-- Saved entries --
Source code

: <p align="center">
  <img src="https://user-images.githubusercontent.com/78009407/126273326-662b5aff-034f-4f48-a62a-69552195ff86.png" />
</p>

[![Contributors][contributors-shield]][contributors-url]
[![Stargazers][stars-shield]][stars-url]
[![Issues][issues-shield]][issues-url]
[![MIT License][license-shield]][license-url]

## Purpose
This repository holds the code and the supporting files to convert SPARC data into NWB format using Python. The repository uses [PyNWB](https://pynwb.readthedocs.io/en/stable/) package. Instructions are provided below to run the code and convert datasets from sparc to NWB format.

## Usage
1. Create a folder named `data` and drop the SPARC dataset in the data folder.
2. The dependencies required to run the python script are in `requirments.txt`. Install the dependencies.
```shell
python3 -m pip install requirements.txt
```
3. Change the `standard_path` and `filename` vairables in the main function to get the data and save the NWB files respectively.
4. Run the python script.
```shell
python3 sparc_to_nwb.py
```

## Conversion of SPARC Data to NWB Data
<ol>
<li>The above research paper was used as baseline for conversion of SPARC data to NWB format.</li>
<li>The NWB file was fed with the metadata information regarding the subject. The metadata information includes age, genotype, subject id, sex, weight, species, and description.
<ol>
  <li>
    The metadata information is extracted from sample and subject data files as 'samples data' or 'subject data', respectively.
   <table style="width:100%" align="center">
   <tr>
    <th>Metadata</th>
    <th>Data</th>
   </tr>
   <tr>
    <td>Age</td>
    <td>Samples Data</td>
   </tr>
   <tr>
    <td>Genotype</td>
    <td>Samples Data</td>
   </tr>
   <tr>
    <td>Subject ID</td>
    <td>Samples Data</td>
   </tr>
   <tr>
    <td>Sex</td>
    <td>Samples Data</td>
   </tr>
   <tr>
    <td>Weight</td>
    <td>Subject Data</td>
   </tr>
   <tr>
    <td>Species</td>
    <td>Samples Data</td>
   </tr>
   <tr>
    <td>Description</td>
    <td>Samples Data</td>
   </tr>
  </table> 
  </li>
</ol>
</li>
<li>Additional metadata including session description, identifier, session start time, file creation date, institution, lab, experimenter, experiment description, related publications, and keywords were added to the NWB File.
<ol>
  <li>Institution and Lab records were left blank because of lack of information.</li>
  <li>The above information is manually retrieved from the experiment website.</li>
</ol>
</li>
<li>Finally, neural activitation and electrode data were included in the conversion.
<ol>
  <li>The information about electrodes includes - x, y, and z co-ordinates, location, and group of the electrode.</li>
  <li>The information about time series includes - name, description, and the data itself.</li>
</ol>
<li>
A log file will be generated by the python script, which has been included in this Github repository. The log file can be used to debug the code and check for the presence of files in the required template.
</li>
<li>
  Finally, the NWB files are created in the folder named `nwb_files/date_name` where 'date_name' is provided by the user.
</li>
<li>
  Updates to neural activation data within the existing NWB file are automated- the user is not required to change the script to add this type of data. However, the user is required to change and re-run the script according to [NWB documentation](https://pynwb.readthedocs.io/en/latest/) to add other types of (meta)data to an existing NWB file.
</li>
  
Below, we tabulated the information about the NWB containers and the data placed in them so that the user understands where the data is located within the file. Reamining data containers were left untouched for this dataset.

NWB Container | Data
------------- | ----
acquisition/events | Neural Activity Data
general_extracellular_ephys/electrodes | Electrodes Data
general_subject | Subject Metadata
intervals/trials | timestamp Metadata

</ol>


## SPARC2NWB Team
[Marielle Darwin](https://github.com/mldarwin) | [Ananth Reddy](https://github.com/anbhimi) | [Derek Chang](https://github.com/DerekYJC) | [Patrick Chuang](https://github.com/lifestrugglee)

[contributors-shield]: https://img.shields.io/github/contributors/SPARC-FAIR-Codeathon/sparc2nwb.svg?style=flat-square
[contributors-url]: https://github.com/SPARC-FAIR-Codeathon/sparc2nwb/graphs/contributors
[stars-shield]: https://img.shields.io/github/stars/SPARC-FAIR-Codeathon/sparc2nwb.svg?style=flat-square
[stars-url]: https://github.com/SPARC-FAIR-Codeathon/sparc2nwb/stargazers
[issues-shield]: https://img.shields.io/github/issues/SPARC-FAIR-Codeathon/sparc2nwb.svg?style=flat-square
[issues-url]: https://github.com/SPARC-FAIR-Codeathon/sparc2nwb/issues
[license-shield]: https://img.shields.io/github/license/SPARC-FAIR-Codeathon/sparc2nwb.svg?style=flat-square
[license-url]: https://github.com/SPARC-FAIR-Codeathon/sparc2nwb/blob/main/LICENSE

-- Problem description --
Repeat the whole of the data verbatim, as it reads above.

-- Response to the exercise --
Source code

: <p align="center">
  <img src="https://user-images.githubusercontent.com/78009407/126273326-662b5aff-034f-4f48-a62a-69552195ff86.png" />
</p>

[![Contributors][contributors-shield]][contributors-url]
[![Stargazers][stars-shield]][stars-url]
[![Issues][issues-shield]][issues-url]
[![MIT License][license-shield]][license-url]

## Purpose
This repository holds the code and the supporting files to convert SPARC data into NWB format using Python. The repository uses [PyNWB](https://pynwb.readthedocs.io/en/stable/) package. Instructions are provided below to run the code and convert datasets from sparc to NWB format.

## Usage
1. Create a folder named `data` and drop the SPARC dataset in the data folder.
2. The dependencies required to run the python script are in `requirments.txt`. Install the dependencies.
```shell
python3 -m pip install requirements.txt
```
3. Change the `standard_path` and `filename` vairables in the main function to get the data and save the NWB files respectively.
4. Run the python script.
```shell
python3 sparc_to_nwb.py
```

## Conversion of SPARC Data to NWB Data
<ol>
<li>The above research paper was used as baseline for conversion of SPARC data to NWB format.</li>
<li>The NWB file was fed with the metadata information regarding the subject. The metadata information includes age, genotype, subject id, sex, weight, species, and description.
<ol>
  <li>
    The metadata information is extracted from sample and subject data files as 'samples data' or 'subject data', respectively.
   <table style="width:100%" align="center">
   <tr>
    <th>Metadata</th>
    <th>Data</th>
   </tr>
   <tr>
    <td>Age</td>
    <td>Samples Data</td>
   </tr>
   <tr>
    <td>Genotype</td>
    <td>Samples Data</td>
   </tr>
   <tr>
    <td>Subject ID</td>
    <td>Samples Data</td>
   </tr>
   <tr>
    <td>Sex</td>
    <td>Samples Data</td>
   </tr>
   <tr>
    <td>Weight</td>
    <td>Subject Data</td>
   </tr>
   <tr>
    <td>Species</td>
    <td>Samples Data</td>
   </tr>
   <tr>
    <td>Description</td>
    <td>Samples Data</td>
   </tr>
  </table> 
  </li>
</ol>
</li>
<li>Additional metadata including session description, identifier, session start time, file creation date, institution, lab, experimenter, experiment description, related publications, and keywords were added to the NWB File.
<ol>
  <li>Institution and Lab records were left blank because of lack of information.</li>
  <li>The above information is manually retrieved from the experiment website.</li>
</ol>
</li>
<li>Finally, neural activitation and electrode data were included in the conversion.
<ol>
  <li>The information about electrodes includes - x, y, and z co-ordinates, location, and group of the electrode.</li>
  <li>The information about time series includes - name, description, and the data itself.</li>
</ol>
<li>
A log file will be generated by the python script, which has been included in this Github repository. The log file can be used to debug the code and check for the presence of files in the required template.
</li>
<li>
  Finally, the NWB files are created in the folder named `nwb_files/date_name` where 'date_name' is provided by the user.
</li>
<li>
  Updates to neural activation data within the existing NWB file are automated- the user is not required to change the script to add this type of data. However, the user is required to change and re-run the script according to [NWB documentation](https://pynwb.readthedocs.io/en/latest/) to add other types of (meta)data to an existing NWB file.
</li>
  
Below, we tabulated the information about the NWB containers and the data placed in them so that the user understands where the data is located within the file. Reamining data containers were left untouched for this dataset.

NWB Container | Data
------------- | ----
acquisition/events | Neural Activity Data
general_extracellular_ephys/electrodes | Electrodes Data
general_subject | Subject Metadata
intervals/trials | timestamp Metadata

</ol>


## SPARC2NWB Team
[Marielle Darwin](https://github.com/mldarwin) | [Ananth Reddy](https://github.com/anbhimi) | [Derek Chang](https://github.com/DerekYJC) | [Patrick Chuang](https://github.com/lifestrugglee)

[contributors-shield]: https://img.shields.io/github/contributors/SPARC-FAIR-Codeathon/sparc2nwb.svg?style=flat-square
[contributors-url]: https://github.com/SPARC-FAIR-Codeathon/sparc2nwb/graphs/contributors
[stars-shield]: https://img.shields.io/github/stars/SPARC-FAIR-Codeathon/sparc2nwb.svg?style=flat-square
[stars-url]: https://github.com/SPARC-FAIR-Codeathon/sparc2nwb/stargazers
[issues-shield]: https://img.shields.io/github/issues/SPARC-FAIR-Codeathon/sparc2nwb.svg?style=flat-square
[issues-url]: https://github.com/SPARC-FAIR-Codeathon/sparc2nwb/issues
[license-shield]: https://img.shields.io/github/license/SPARC-FAIR-Codeathon/sparc2nwb.svg?style=flat-square
[license-url]: https://github.com/SPARC-FAIR-Codeathon/sparc2nwb/blob/main/LICENSE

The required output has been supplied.